The first time I saw a BOM (0xEF,0xBB,0xBF) was in Project Gutenberg files.

  $ curl -sO https://www.gutenberg.org/cache/epub/16681/pg16681.txt

  $ file pg16681.txt 
  pg16681.txt: UTF-8 Unicode (with BOM) text, with CRLF line terminators

  $ head -c3 pg16681.txt | xxd
  00000000: efbb bf                                  ...

davidwtbuxton · on Nov 20, 2019

I've seen UTF-8 with a BOM while consuming data when integrating with strongly Windows-centric environments. Relatively uncommon, but does happen. And it is very annoying!

C1sc0cat · on Nov 20, 2019

It used to and maybe still does cause problems with how google parsed robots.txt files!

Which is why all my robots.txt files have a comment on the first line.

Someone1234 · on Nov 20, 2019

> Which is why all my robots.txt files have a comment on the first line.

That doesn't stop a BOM being generated or consumed.

YSFEJ4SWJUVU6 · on Nov 20, 2019

BOM is only a problem with strict syntaxes, which robots.txt is not an example of. If the "consumer" simply ignores invalid or meaningless lines, you can avoid issues from invisible characters by not having anything meaningful on the first line of your file.

OskarS · on Nov 20, 2019

Yes, it’s widely used. Many text editors insert a UTF-8 BOM as the first character in a text file to signal that the encoding is UTF-8. It’s technically pointless since UTF-8 doesn’t depend on endianness, but since UTF-8 doesn’t have a “magic number” to identify itself, the convention is to use the BOM codepoint.

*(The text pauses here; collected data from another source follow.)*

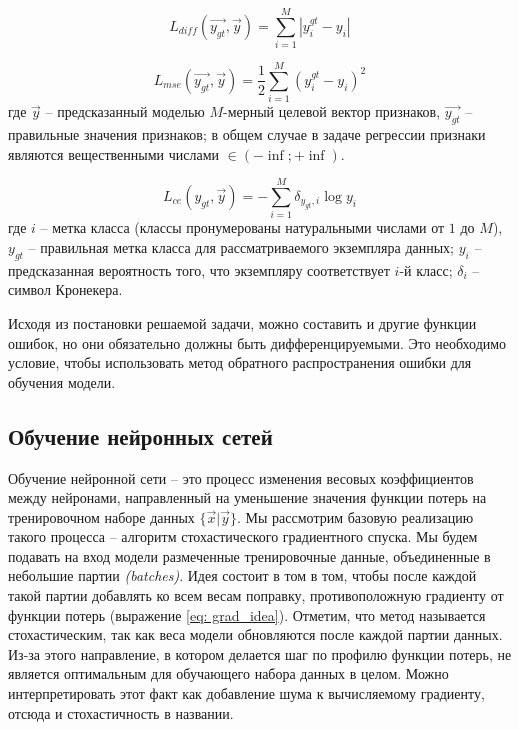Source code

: \begin{equation}\label{eq:diff}
    L_{diff}(\vec{y_{gt}}, \vec{y}) = \sum_{i=1}^M | y^{gt}_{i} - y_{i} |
\end{equation}

\begin{equation}\label{eq: se}
    L_{mse}(\vec{y_{gt}}, \vec{y}) = \frac{1}{2} \sum_{i=1}^M (y^{gt}_{i} - y_{i})^2
\end{equation}
где $\vec{y}$ -- предсказанный моделью $M$-мерный целевой вектор 
признаков, $\vec{y_{gt}}$ -- правильные значения признаков; в общем
случае в задаче регрессии признаки являются вещественными числами
 $\in (- \inf; + \inf )$.

\begin{equation}\label{eq: cross_entropy}
    L_{ce}(y_{gt}, \vec{y}) = - \sum_{i=1}^M \delta_{y_{gt}, i} \log{y_{i}}
\end{equation}
где $i$ -- метка класса (классы пронумерованы натуральными 
числами от $1$ до $M$),
$y_{gt}$ --  правильная метка класса
для рассматриваемого экземпляра данных;
$y_i$ -- предсказанная вероятность того, что 
экземпляру соответствует $i$-й класс;
$\delta_i$ -- символ Кронекера. 


\indent
\indent
Исходя из постановки решаемой задачи, можно составить и другие функции ошибок, но
они обязательно должны быть дифференцируемыми.
Это необходимо условие, чтобы использовать метод обратного распространения
ошибки для обучения модели.


\subsection{Обучение нейронных сетей}

\indent
\indent
Обучение нейронной сети -- это процесс изменения весовых
коэффициентов между нейронами, направленный на уменьшение
 значения функции потерь на тренировочном наборе данных $\{ \vec{x} | \vec{y} \}$. 
 Мы рассмотрим базовую реализацию такого процесса -- алгоритм 
 стохастического градиентного спуска. Мы будем подавать на вход модели
 размеченные тренировочные данные, объединенные в  небольшие партии 
 \textit{(batches)}. Идея состоит в том в том, чтобы после каждой такой партии
добавлять ко всем весам поправку, противоположную градиенту от функции потерь
(выражение \ref{eq: grad_idea}). 
Отметим, что метод называется стохастическим, так как веса 
модели обновляются после каждой партии данных. Из-за этого
направление, в котором делается шаг по профилю функции потерь,
не является оптимальным для обучающего набора данных в целом.
Можно интерпретировать этот факт как добавление шума
к вычисляемому градиенту, отсюда и стохастичность в названии.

You can occasionally see it in git diffs as U+FEFF, or if you open a text file in a hex editor as EF BB BF

YSFEJ4SWJUVU6 · on Nov 20, 2019

>since UTF-8 doesn’t have a “magic number” to identify itself, the convention is to use the BOM codepoint

Neither does any other of the hundreds of existing text encodings.

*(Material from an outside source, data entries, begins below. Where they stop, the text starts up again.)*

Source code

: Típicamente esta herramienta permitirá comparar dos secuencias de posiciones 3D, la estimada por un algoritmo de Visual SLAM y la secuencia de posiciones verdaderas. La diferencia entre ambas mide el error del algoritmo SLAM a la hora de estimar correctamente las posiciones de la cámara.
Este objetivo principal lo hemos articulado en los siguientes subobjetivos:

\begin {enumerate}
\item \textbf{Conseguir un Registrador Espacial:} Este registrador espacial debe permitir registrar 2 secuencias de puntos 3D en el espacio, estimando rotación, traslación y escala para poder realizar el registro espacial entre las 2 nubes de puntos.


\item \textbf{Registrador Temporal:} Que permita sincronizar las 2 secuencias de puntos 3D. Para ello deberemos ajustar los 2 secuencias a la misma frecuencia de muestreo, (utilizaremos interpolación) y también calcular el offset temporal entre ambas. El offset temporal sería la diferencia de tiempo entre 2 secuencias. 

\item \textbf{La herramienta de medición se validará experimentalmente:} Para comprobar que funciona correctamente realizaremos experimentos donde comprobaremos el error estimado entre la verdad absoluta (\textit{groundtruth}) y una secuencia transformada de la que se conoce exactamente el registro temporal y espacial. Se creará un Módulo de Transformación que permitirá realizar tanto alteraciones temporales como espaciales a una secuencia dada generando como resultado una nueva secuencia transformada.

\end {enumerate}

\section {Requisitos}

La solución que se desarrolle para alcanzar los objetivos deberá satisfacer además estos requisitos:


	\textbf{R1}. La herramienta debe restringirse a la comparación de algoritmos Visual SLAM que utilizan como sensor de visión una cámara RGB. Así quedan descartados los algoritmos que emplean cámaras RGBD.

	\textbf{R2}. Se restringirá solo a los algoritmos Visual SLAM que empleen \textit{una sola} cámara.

It's debatable how much of a magic number it's supposed to be anyway, considering that few people have insisted on having magic numbers in text files, and that you get the BOM at the beginning by simply naively converting a UCS-2/UTF-16 file codepoint by codepoint (and vice versa, enforce it to be there if you ever happen to do the conversion the other way around because of course you're conversion couldn't include that extra logic in it).

mark-r · on Nov 20, 2019

The nice thing about the BOM is you can't get it accidentally in an ASCII file - all the bytes have the upper bit set but all ASCII characters have that bit as zero. It makes an excellent magic number for that reason. It's probably just as unlikely to come up in other encodings that use the upper bit.